(This is one in a series of occasional essays about possible GOP nominees for president in 2012.)
Jim Douglas is the Republican governor in the far-left state of Vermont. And word is that Douglas is another good man who could possibly run for President of the United States in 2012, although he would make a great vice presidential candidate too. Watch for both.
If you recall, Howard Dean, a former Vermont governor, ran for president in 2004 under the Democrat banner. But his campaign imploded.
Dean is a trust-fund baby, heir to the Dean Witter brokerage fortune out of New York City. So he would be expected to be a liberal. Douglas, on the other hand, comes from more humble roots so he would be expected to be a Republican truly on the side of “the people”.

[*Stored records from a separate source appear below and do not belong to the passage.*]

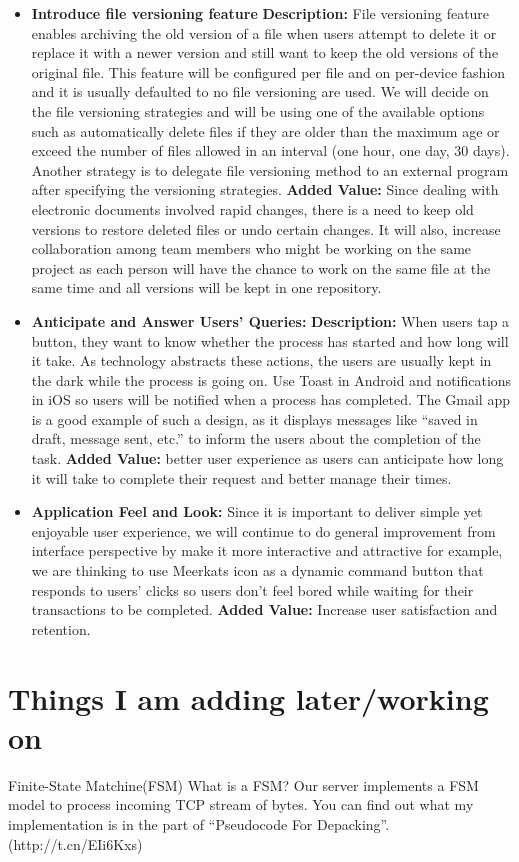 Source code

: \documentclass{article}
\begin{document}
\begin{itemize}
\item \textbf{Introduce file versioning feature}
\textbf{Description:} File versioning feature enables archiving the old version of a file when users attempt to delete it or replace it with a newer version and still want to keep the old versions of the original file. This feature will be configured per file and on per-device fashion and it is usually defaulted to no file versioning are used.
We will decide on the file versioning strategies and will be using one of the available options such as automatically delete files if they are older than the maximum age or exceed the number of files allowed in an interval (one hour, one day, 30 days). Another strategy is to delegate file versioning method to an external program after specifying the versioning strategies.
\textbf{Added Value:} Since dealing with electronic documents involved rapid changes, there is a need to keep old versions to restore deleted files or undo certain changes. It will also, increase collaboration among team members who might be working on the same project as each person will have the chance to work on the same file at the same time and all versions will be kept in one repository.


\item \textbf{Anticipate and Answer Users’ Queries:}
\textbf{Description:} When users tap a button, they want to know whether the process has started and how long will it take. As technology abstracts these actions, the users are usually kept in the dark while the process is going on. Use Toast in Android and notifications in iOS so users will be notified when a process has completed. The Gmail app is a good example of such a design, as it displays messages like “saved in draft, message sent, etc.” to inform the users about the completion of the task.
\textbf{Added Value:} better user experience as users can anticipate how long it will take to complete their request and better manage their times.

\item \textbf{Application Feel and Look:} Since it is important to deliver simple yet enjoyable user experience, we will continue to do general improvement from interface perspective by make it more interactive and attractive for example, we are thinking to use Meerkats icon as a dynamic command button that responds to users’ clicks so users don’t feel bored while waiting for their transactions to be completed.
\textbf{Added Value:} Increase user satisfaction and retention.

\end{itemize}

\section{Things I am adding later/working on}
Finite-State Matchine(FSM)
What is a FSM?
Our server implements a FSM model to process incoming TCP stream of bytes.
You can find out what my implementation is in the part of “Pseudocode For Depacking”. (http://t.cn/EIi6Kxs)

\nocite{*}



\end{document}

Douglas has a calm demeanor and high likeability. And he has shown real concern for bread-and-butter issues, primarily economic decline and population flight from Vermont.
Douglas was born in Springfield, Massachusetts and was a Russian studies major at Middlebury (Vt.) College. He was active in the College Republicans there.
I, Nikitas, have long-time ties to Vermont. My mother came from Vermont, I visited there many, many times throughout my youth, I graduated from Middlebury (but did not know Douglas personally although he was a student there when I was a freshman), my father graduated from Middlebury, and I lived in Vermont three years in the late 70s. And that is when I came to think like Jim Douglas about the economic situation.
When I moved to Vermont in January 1978, I came to live in a community of young, liberal Democrat Ivy Leaguers from Boston and New York and other parts of the Northeast. They were nice people, but they believed in everything socialist while I did not. They were experimenting with solar power and windmills, and even at the tender age of 25, I judged that these things did not work. I moved away in 1981 because I did not believe in their ideas about anything.
Another issue that bothered me about my Vermont neighbors is that they were elite obstructionists as were many young college-educated people of that era. They got themselves elected or appointed to planning boards and then nitpicked every facet of every economic development project, part of a bigger anti-growth trend in the region in the 1970s and beyond.
I saw this as dangerous. I realized way back then that this type of obstructionism would yield joblessness and a ruined economy for the future. And it has.
In May 1979, I attended a speech by US congressman Phil Crane of Illinois, a conservative Republican who was considering a White House run in 1980. He had come to Vermont to introduce himself as The Early Bird candidate. As Crane was speaking, I knew that I truly believed what he was saying. I have always voted Republican since.
Vermont today is in an economic freefall. After tens of thousands of educated young people and wealthy flatlanders moved to Vermont in the 1950s, 1960s and 1970s to operate the ski industry, retire, or go “back to the land” setting up businesses in small towns and rural areas, their influx has yielded little in long-term growth. Today Vermont has a serious problem with young people departing the state for lack of opportunity, even the children of my contemporaries.
Here are excerpts from a news article of May 23, 2007 on wcax.com:
Governor Jim Douglas Wednesday signed legislation aimed at slowing the exodus of young people from Vermont.
…And Huckstep is not alone, many of his peers plan to leave the state in the next few years. “Personally, I don’t know whether I want to stay in state,” said Stephen Dennis, a senior at Burlington Technical Center.
…To try to entice students like Huckstep and Dennis into staying, state officials passed a $12 million Scholarship and Workforce Development Bill into law.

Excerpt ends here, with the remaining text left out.